Every line of the material that includes the word "city" is to be shown.

==*==

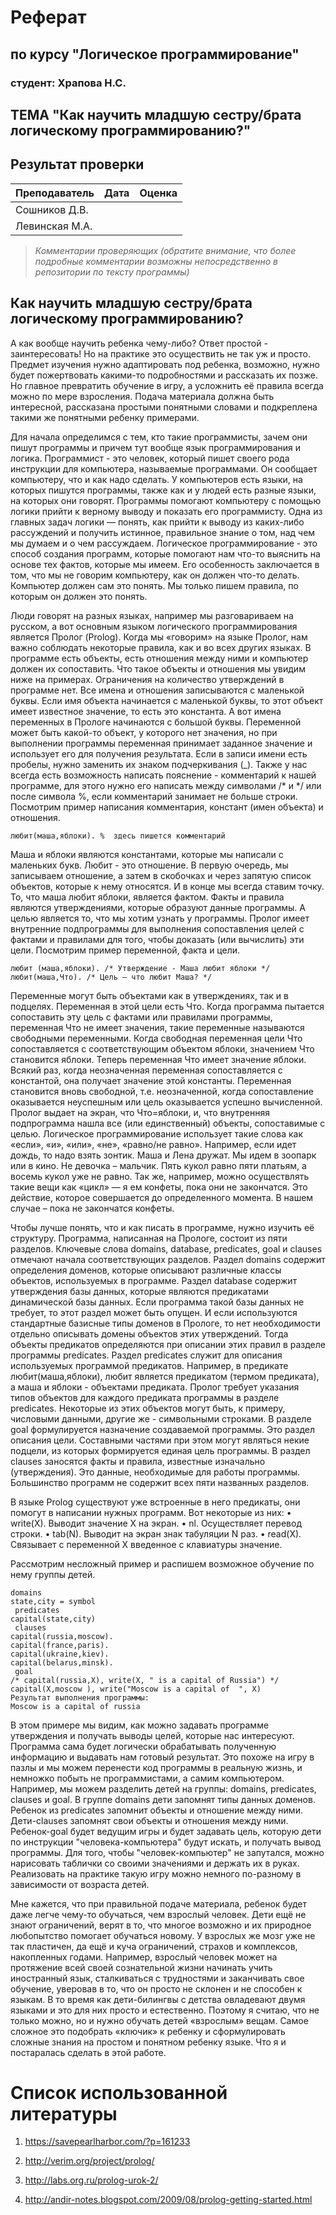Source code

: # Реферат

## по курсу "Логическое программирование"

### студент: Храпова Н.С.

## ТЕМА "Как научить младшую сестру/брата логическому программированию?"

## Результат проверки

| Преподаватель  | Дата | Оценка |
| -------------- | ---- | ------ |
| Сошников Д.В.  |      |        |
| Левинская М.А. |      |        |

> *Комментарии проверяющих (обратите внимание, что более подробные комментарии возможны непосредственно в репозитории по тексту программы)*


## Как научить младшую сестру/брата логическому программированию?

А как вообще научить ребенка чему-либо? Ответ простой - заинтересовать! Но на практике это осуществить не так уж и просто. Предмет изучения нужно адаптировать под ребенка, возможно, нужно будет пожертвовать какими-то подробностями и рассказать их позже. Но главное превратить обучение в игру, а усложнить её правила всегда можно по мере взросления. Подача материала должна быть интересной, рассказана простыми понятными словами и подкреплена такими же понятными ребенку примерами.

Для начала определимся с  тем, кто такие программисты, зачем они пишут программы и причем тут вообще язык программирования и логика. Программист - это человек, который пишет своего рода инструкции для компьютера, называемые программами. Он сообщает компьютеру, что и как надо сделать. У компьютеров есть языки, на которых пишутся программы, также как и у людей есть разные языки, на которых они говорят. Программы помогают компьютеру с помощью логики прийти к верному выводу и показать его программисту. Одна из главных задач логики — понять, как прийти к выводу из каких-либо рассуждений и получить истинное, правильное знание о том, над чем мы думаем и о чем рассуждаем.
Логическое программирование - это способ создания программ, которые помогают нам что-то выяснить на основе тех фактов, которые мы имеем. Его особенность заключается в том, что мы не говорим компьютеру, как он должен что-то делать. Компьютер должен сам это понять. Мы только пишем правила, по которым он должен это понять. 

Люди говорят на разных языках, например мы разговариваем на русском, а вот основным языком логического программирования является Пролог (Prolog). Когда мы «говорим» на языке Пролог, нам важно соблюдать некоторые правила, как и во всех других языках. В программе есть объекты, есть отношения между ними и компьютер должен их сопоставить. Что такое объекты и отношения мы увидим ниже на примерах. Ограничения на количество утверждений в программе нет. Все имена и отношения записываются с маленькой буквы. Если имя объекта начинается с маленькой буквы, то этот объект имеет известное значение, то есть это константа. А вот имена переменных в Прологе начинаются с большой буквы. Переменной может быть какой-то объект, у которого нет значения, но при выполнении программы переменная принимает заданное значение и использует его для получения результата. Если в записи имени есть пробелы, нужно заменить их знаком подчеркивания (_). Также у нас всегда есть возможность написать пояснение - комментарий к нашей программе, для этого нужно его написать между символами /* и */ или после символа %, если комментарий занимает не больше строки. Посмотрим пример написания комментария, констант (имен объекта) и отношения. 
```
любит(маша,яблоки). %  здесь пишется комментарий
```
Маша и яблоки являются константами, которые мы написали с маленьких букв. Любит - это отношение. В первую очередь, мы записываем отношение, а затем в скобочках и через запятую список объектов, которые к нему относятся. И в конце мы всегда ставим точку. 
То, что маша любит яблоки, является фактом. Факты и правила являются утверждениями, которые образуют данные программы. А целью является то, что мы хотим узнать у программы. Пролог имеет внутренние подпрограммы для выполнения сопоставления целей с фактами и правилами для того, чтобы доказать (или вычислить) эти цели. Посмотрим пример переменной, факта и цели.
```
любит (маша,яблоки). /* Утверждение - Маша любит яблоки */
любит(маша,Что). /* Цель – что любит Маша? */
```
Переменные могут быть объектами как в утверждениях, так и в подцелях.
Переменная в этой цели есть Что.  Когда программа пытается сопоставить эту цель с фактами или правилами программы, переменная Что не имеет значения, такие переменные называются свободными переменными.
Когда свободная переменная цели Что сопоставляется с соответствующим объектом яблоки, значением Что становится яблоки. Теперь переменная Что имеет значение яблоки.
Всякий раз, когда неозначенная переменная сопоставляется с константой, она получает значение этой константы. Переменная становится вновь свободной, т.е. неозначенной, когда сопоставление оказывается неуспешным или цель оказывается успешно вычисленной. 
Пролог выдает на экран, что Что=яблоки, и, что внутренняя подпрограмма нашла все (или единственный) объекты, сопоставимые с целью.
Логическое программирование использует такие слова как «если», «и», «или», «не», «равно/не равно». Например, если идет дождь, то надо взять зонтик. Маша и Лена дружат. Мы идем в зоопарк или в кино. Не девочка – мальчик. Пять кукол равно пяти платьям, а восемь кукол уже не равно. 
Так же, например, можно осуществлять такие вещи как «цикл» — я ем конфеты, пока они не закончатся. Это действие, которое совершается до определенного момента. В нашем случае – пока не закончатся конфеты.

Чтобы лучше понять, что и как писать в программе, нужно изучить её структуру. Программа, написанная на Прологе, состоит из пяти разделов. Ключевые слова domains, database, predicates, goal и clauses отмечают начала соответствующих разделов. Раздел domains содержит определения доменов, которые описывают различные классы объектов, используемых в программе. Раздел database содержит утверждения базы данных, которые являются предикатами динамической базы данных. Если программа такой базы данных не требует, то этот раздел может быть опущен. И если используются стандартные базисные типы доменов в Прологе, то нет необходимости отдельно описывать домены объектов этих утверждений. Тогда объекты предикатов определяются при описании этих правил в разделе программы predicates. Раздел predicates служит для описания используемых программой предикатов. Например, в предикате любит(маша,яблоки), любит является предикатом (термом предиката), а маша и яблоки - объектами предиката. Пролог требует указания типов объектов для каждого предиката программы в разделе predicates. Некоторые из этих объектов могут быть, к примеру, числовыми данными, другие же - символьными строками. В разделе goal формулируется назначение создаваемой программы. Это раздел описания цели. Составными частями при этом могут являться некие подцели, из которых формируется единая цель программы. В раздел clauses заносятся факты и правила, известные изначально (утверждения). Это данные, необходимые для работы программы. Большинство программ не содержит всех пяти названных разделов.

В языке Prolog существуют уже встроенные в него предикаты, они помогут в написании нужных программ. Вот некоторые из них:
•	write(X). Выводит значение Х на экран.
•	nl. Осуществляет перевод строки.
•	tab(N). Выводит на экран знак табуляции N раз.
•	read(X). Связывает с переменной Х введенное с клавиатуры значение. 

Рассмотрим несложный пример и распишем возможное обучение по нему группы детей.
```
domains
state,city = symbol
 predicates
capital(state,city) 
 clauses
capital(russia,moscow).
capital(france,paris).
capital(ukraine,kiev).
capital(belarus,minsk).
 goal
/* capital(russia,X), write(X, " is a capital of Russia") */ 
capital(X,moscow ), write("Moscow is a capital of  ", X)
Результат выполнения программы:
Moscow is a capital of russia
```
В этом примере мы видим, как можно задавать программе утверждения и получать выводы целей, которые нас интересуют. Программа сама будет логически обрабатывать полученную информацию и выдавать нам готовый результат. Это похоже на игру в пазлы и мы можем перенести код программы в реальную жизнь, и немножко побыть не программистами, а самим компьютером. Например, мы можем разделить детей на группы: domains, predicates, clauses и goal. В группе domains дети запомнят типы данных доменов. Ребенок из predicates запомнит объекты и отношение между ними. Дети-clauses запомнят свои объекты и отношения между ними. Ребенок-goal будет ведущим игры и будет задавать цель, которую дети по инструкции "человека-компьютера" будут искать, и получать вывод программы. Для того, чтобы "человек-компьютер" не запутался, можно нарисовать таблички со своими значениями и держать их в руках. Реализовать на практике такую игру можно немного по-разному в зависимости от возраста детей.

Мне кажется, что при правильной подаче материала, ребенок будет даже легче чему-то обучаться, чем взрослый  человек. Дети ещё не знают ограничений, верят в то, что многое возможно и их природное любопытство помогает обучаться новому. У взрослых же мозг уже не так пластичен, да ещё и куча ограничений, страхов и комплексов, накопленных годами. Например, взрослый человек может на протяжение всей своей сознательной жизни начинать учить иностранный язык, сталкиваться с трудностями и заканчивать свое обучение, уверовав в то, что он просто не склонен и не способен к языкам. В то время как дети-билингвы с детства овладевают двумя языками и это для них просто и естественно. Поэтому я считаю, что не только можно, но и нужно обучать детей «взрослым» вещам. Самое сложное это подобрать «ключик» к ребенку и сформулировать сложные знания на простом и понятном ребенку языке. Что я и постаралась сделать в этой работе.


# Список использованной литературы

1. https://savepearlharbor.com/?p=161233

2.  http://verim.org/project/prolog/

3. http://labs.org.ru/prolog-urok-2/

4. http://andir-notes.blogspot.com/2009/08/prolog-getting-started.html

==*==

Output of the exercise:
state,city = symbol
capital(state,city) 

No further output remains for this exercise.